10 Ways We're Using Data to Fight Disease

Preventing Cancer
A woman gets a mammogram at a hospital in Haute-Savoie, France. Recommendations for when to get mammograms have changed in recent years. BSIP/UIG via Getty Images

Not all cancers are preventable, but wouldn't you want to stop the ones that are? Screening for predisposition and early growth exists for cervical, breast, lung, prostate and colon cancers. But how do doctors determine guidelines on who should get screened, how often and when? The answer lies in big data.
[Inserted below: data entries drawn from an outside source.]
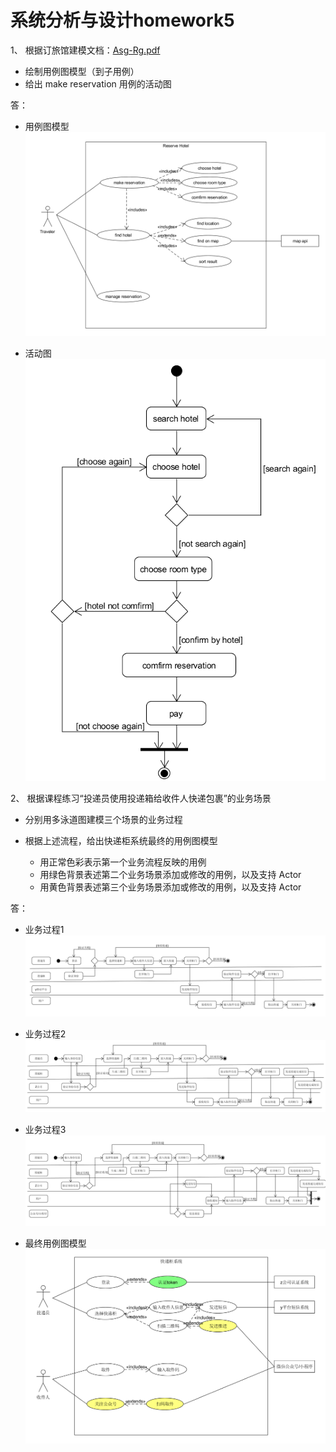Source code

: <h1>系统分析与设计homework5</h1>

1、 根据订旅馆建模文档：[Asg-Rg.pdf](https://sysu-swsad.github.io/swad-guide/material/Asg_RH.pdf)

 - 绘制用例图模型（到子用例）
 - 给出 make reservation 用例的活动图

答：

- 用例图模型
     ![](https://raw.githubusercontent.com/zhengxq27/Junoir_study_last/master/%E7%B3%BB%E7%BB%9F%E5%88%86%E6%9E%90%E4%B8%8E%E8%AE%BE%E8%AE%A1/%E4%BD%9C%E4%B8%9A/homework5/%E7%94%A8%E4%BE%8B%E5%9B%BE.png)

- 活动图
    ![](https://raw.githubusercontent.com/zhengxq27/Junoir_study_last/master/%E7%B3%BB%E7%BB%9F%E5%88%86%E6%9E%90%E4%B8%8E%E8%AE%BE%E8%AE%A1/%E4%BD%9C%E4%B8%9A/homework5/%E6%B4%BB%E5%8A%A8%E5%9B%BE.png)

2、 根据课程练习“投递员使用投递箱给收件人快递包裹”的业务场景

- 分别用多泳道图建模三个场景的业务过程
- 根据上述流程，给出快递柜系统最终的用例图模型

    - 用正常色彩表示第一个业务流程反映的用例
    - 用绿色背景表述第二个业务场景添加或修改的用例，以及支持 Actor
    - 用黄色背景表述第三个业务场景添加或修改的用例，以及支持 Actor

答：

- 业务过程1
    ![](https://raw.githubusercontent.com/zhengxq27/Junoir_study_last/master/%E7%B3%BB%E7%BB%9F%E5%88%86%E6%9E%90%E4%B8%8E%E8%AE%BE%E8%AE%A1/%E4%BD%9C%E4%B8%9A/homework5/situation1.png)
- 业务过程2
    ![](https://raw.githubusercontent.com/zhengxq27/Junoir_study_last/master/%E7%B3%BB%E7%BB%9F%E5%88%86%E6%9E%90%E4%B8%8E%E8%AE%BE%E8%AE%A1/%E4%BD%9C%E4%B8%9A/homework5/situation2.png)
- 业务过程3
    ![](https://raw.githubusercontent.com/zhengxq27/Junoir_study_last/master/%E7%B3%BB%E7%BB%9F%E5%88%86%E6%9E%90%E4%B8%8E%E8%AE%BE%E8%AE%A1/%E4%BD%9C%E4%B8%9A/homework5/situation3.png)

- 最终用例图模型
    ![](https://raw.githubusercontent.com/zhengxq27/Junoir_study_last/master/%E7%B3%BB%E7%BB%9F%E5%88%86%E6%9E%90%E4%B8%8E%E8%AE%BE%E8%AE%A1/%E4%BD%9C%E4%B8%9A/homework5/%E6%9C%80%E7%BB%88%E7%94%A8%E4%BE%8B%E5%9B%BE.png)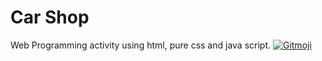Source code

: # Car Shop
Web Programming activity using html, pure css and java script.
<a href="https://gitmoji.dev">
  <img src="https://img.shields.io/badge/gitmoji-%20😜%20😍-FFDD67.svg?style=flat-square" alt="Gitmoji">
</a>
The U.S. Preventative Service Task Force uses high-quality big data from large epidemiological studies to determine screening guidelines. For example, from studying the rate of false-positive cancer diagnoses in women in their 40s, the task force determined that getting mammograms before age 50 is unnecessary (unless there is a history of breast cancer in the family) [source: WebMD].

Pulling as much data as possible from cancer patients also teaches doctors about how cancers grow. The Oregon Health and Science University is undertaking trials of gene-sequencing thousands of cancer patients to learn more about how cancer formation occurs in different people so they can offer quicker diagnoses. The university even envisions being able to diagnose cancer within 24 hours by 2020, thanks to what they learn [source: Oregon Health and Science University].